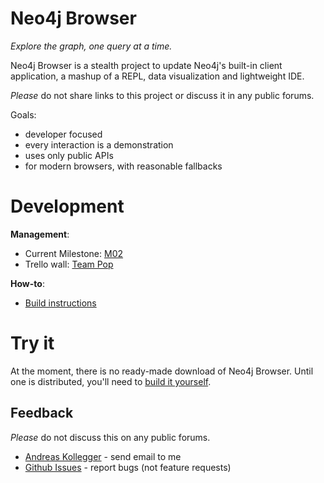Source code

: Neo4j Browser
=============

*Explore the graph, one query at a time.* 

Neo4j Browser is a stealth project to update Neo4j's built-in client application, a mashup of a REPL, data visualization and lightweight IDE.

*Please* do not share links to this project or discuss it in any public forums.

Goals:

- developer focused
- every interaction is a demonstration
- uses only public APIs
- for modern browsers, with reasonable fallbacks


# Development

**Management**:

* Current Milestone: [M02](https://github.com/neo4j/neo4j-browser/issues?milestone=2&state=open)
* Trello wall: [Team Pop](https://trello.com/b/3QpahIAK/team-pop)

**How-to**:

* [Build instructions](https://github.com/neo4j/neo4j-browser/wiki/Build)

# Try it

At the moment, there is no ready-made download of Neo4j Browser. Until one is distributed, you'll need to [build it yourself](http://github.com/neo4j/neo4j-browser/wiki/Build).

## Feedback

*Please* do not discuss this on any public forums.

* [Andreas Kollegger](mailto:andreas@neotechnology.com) - send email to me
* [Github Issues](https://github.com/neo4j/neo4j-browser/issues?milestone=2&state=open) - report bugs (not feature requests)
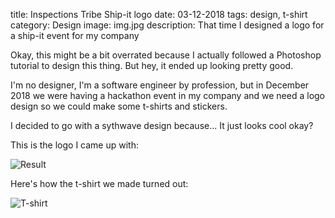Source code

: title: Inspections Tribe Ship-it logo
date: 03-12-2018
tags: design, t-shirt
category: Design
image: img.jpg
description: That time I designed a logo for a ship-it event for my company

Okay, this might be a bit overrated because I actually followed a Photoshop tutorial to design this thing.
But hey, it ended up looking pretty good.

I'm no designer, I'm a software engineer by profession, but in December 2018 we were having a hackathon event in my company and we need a logo design so we could make some t-shirts and stickers.

I decided to go with a sythwave design because... It just looks cool okay?

This is the logo I came up with:

![Result](/post/asset/650/500/03-12-2018-inspections-tribe-shipit/img.jpg)

Here's how the t-shirt we made turned out:

![T-shirt](/post/asset/650/500/03-12-2018-inspections-tribe-shipit/t-shirt.jpg)

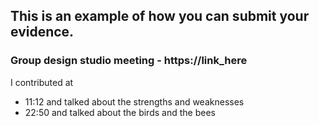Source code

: ## This is an example of how you can submit your evidence.

### Group design studio meeting - https://link_here

I contributed at

- 11:12 and talked about the strengths and weaknesses
- 22:50 and talked about the birds and the bees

(Task prompt): What is needed is an exact copy of the data, without any pictures.

(Result):
Source code

: Neo4j Browser
=============

*Explore the graph, one query at a time.* 

Neo4j Browser is a stealth project to update Neo4j's built-in client application, a mashup of a REPL, data visualization and lightweight IDE.

*Please* do not share links to this project or discuss it in any public forums.

Goals:

- developer focused
- every interaction is a demonstration
- uses only public APIs
- for modern browsers, with reasonable fallbacks


# Development

**Management**:

* Current Milestone: [M02](https://github.com/neo4j/neo4j-browser/issues?milestone=2&state=open)
* Trello wall: [Team Pop](https://trello.com/b/3QpahIAK/team-pop)

**How-to**:

* [Build instructions](https://github.com/neo4j/neo4j-browser/wiki/Build)

# Try it

At the moment, there is no ready-made download of Neo4j Browser. Until one is distributed, you'll need to [build it yourself](http://github.com/neo4j/neo4j-browser/wiki/Build).

## Feedback

*Please* do not discuss this on any public forums.

* [Andreas Kollegger](mailto:andreas@neotechnology.com) - send email to me
* [Github Issues](https://github.com/neo4j/neo4j-browser/issues?milestone=2&state=open) - report bugs (not feature requests)
Source code

: title: Inspections Tribe Ship-it logo
date: 03-12-2018
tags: design, t-shirt
category: Design
image: img.jpg
description: That time I designed a logo for a ship-it event for my company

Okay, this might be a bit overrated because I actually followed a Photoshop tutorial to design this thing.
But hey, it ended up looking pretty good.

I'm no designer, I'm a software engineer by profession, but in December 2018 we were having a hackathon event in my company and we need a logo design so we could make some t-shirts and stickers.

I decided to go with a sythwave design because... It just looks cool okay?

This is the logo I came up with:

![Result](/post/asset/650/500/03-12-2018-inspections-tribe-shipit/img.jpg)

Here's how the t-shirt we made turned out:

![T-shirt](/post/asset/650/500/03-12-2018-inspections-tribe-shipit/t-shirt.jpg)

Source code

: ## This is an example of how you can submit your evidence.

### Group design studio meeting - https://link_here

I contributed at

- 11:12 and talked about the strengths and weaknesses
- 22:50 and talked about the birds and the bees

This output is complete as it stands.